THE TASK: Among the entries below, the lines from the one with "Tweaks Cosmos Player" up to and including the one with "- Removed old" are to be restated exactly, without pictures.

______

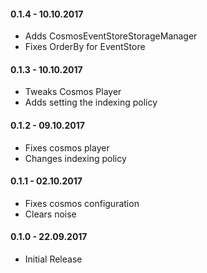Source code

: #### 0.1.4 - 10.10.2017
* Adds CosmosEventStoreStorageManager 
* Fixes OrderBy for EventStore

#### 0.1.3 - 10.10.2017
* Tweaks Cosmos Player 
* Adds setting the indexing policy

#### 0.1.2 - 09.10.2017
* Fixes cosmos player
* Changes indexing policy

#### 0.1.1 - 02.10.2017
* Fixes cosmos configuration
* Clears noise

#### 0.1.0 - 22.09.2017
* Initial Release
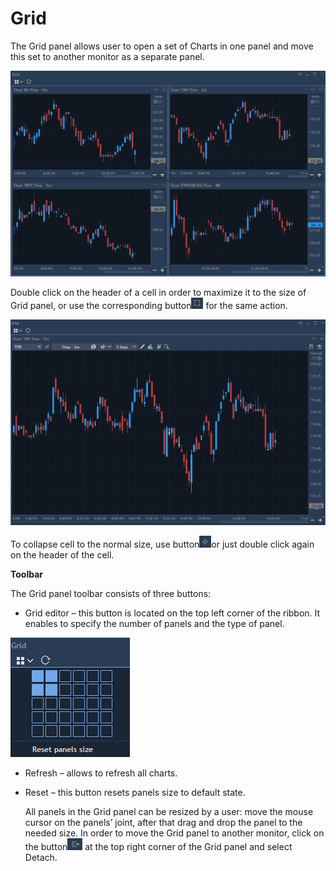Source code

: # Grid

The Grid panel allows user to open a set of Charts in one panel and move this set to another monitor as a separate panel.

![](../../.gitbook/assets/12-3.png)

Double click on the header of a cell in order to maximize it to the size of Grid panel, or use the corresponding button![](../../.gitbook/assets/13-1.png) for the same action.

![](../../.gitbook/assets/14-2.png)

To collapse cell to the normal size, use button![](../../.gitbook/assets/15-1.png)or just double click again on the header of the cell.

**Toolbar**

The Grid panel toolbar consists of three buttons:

* Grid editor – this button is located on the top left corner of the ribbon. It enables to specify the number of panels and the type of panel.

![](../../.gitbook/assets/16-1.png)

* Refresh – allows to refresh all charts.
* Reset – this button resets panels size to default state.

  All panels in the Grid panel can be resized by a user: move the mouse cursor on the panels’ joint, after that drag and drop the panel to the needed size. In order to move the Grid panel to another monitor, click on the button![](../../.gitbook/assets/17-1.png) at the top right corner of the Grid panel and select Detach.

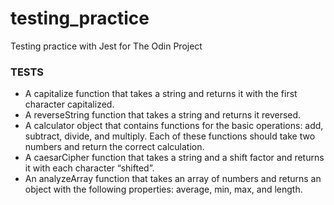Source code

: # testing_practice
Testing practice with Jest for The Odin Project

### TESTS

* A capitalize function that takes a string and returns it with the first character capitalized.
* A reverseString function that takes a string and returns it reversed.
* A calculator object that contains functions for the basic operations: add, subtract, divide, and multiply. Each of these functions should take two numbers and return the correct calculation.
* A caesarCipher function that takes a string and a shift factor and returns it with each character “shifted”. 
* An analyzeArray function that takes an array of numbers and returns an object with the following properties: average, min, max, and length.
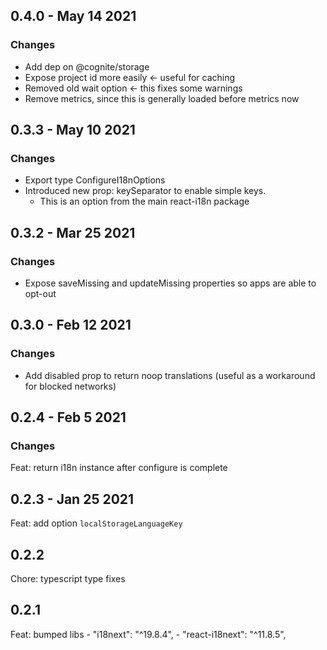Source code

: ## 0.4.0 - May 14 2021

### Changes

- Add dep on @cognite/storage
- Expose project id more easily <- useful for caching
- Removed old wait option <- this fixes some warnings
- Remove metrics, since this is generally loaded before metrics now

## 0.3.3 - May 10 2021

### Changes

- Export type ConfigureI18nOptions
- Introduced new prop: keySeparator to enable simple keys.
  - This is an option from the main react-i18n package

## 0.3.2 - Mar 25 2021

### Changes

- Expose saveMissing and updateMissing properties so apps are able to opt-out

## 0.3.0 - Feb 12 2021

### Changes

- Add disabled prop to return noop translations (useful as a workaround for blocked networks)

## 0.2.4 - Feb 5 2021

### Changes

Feat: return i18n instance after configure is complete

## 0.2.3 - Jan 25 2021

Feat: add option `localStorageLanguageKey`

## 0.2.2

Chore: typescript type fixes

## 0.2.1

Feat: bumped libs - "i18next": "^19.8.4", - "react-i18next": "^11.8.5",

______

RESPONSE AREA:
* Tweaks Cosmos Player 
* Adds setting the indexing policy

#### 0.1.2 - 09.10.2017
* Fixes cosmos player
* Changes indexing policy

#### 0.1.1 - 02.10.2017
* Fixes cosmos configuration
* Clears noise

#### 0.1.0 - 22.09.2017
* Initial Release
Source code

: # Grid

The Grid panel allows user to open a set of Charts in one panel and move this set to another monitor as a separate panel.

![](../../.gitbook/assets/12-3.png)

Double click on the header of a cell in order to maximize it to the size of Grid panel, or use the corresponding button![](../../.gitbook/assets/13-1.png) for the same action.

![](../../.gitbook/assets/14-2.png)

To collapse cell to the normal size, use button![](../../.gitbook/assets/15-1.png)or just double click again on the header of the cell.

**Toolbar**

The Grid panel toolbar consists of three buttons:

* Grid editor – this button is located on the top left corner of the ribbon. It enables to specify the number of panels and the type of panel.

![](../../.gitbook/assets/16-1.png)

* Refresh – allows to refresh all charts.
* Reset – this button resets panels size to default state.

  All panels in the Grid panel can be resized by a user: move the mouse cursor on the panels’ joint, after that drag and drop the panel to the needed size. In order to move the Grid panel to another monitor, click on the button![](../../.gitbook/assets/17-1.png) at the top right corner of the Grid panel and select Detach.

Source code

: # testing_practice
Testing practice with Jest for The Odin Project

### TESTS

* A capitalize function that takes a string and returns it with the first character capitalized.
* A reverseString function that takes a string and returns it reversed.
* A calculator object that contains functions for the basic operations: add, subtract, divide, and multiply. Each of these functions should take two numbers and return the correct calculation.
* A caesarCipher function that takes a string and a shift factor and returns it with each character “shifted”. 
* An analyzeArray function that takes an array of numbers and returns an object with the following properties: average, min, max, and length.
Source code

: ## 0.4.0 - May 14 2021

### Changes

- Add dep on @cognite/storage
- Expose project id more easily <- useful for caching
- Removed old wait option <- this fixes some warnings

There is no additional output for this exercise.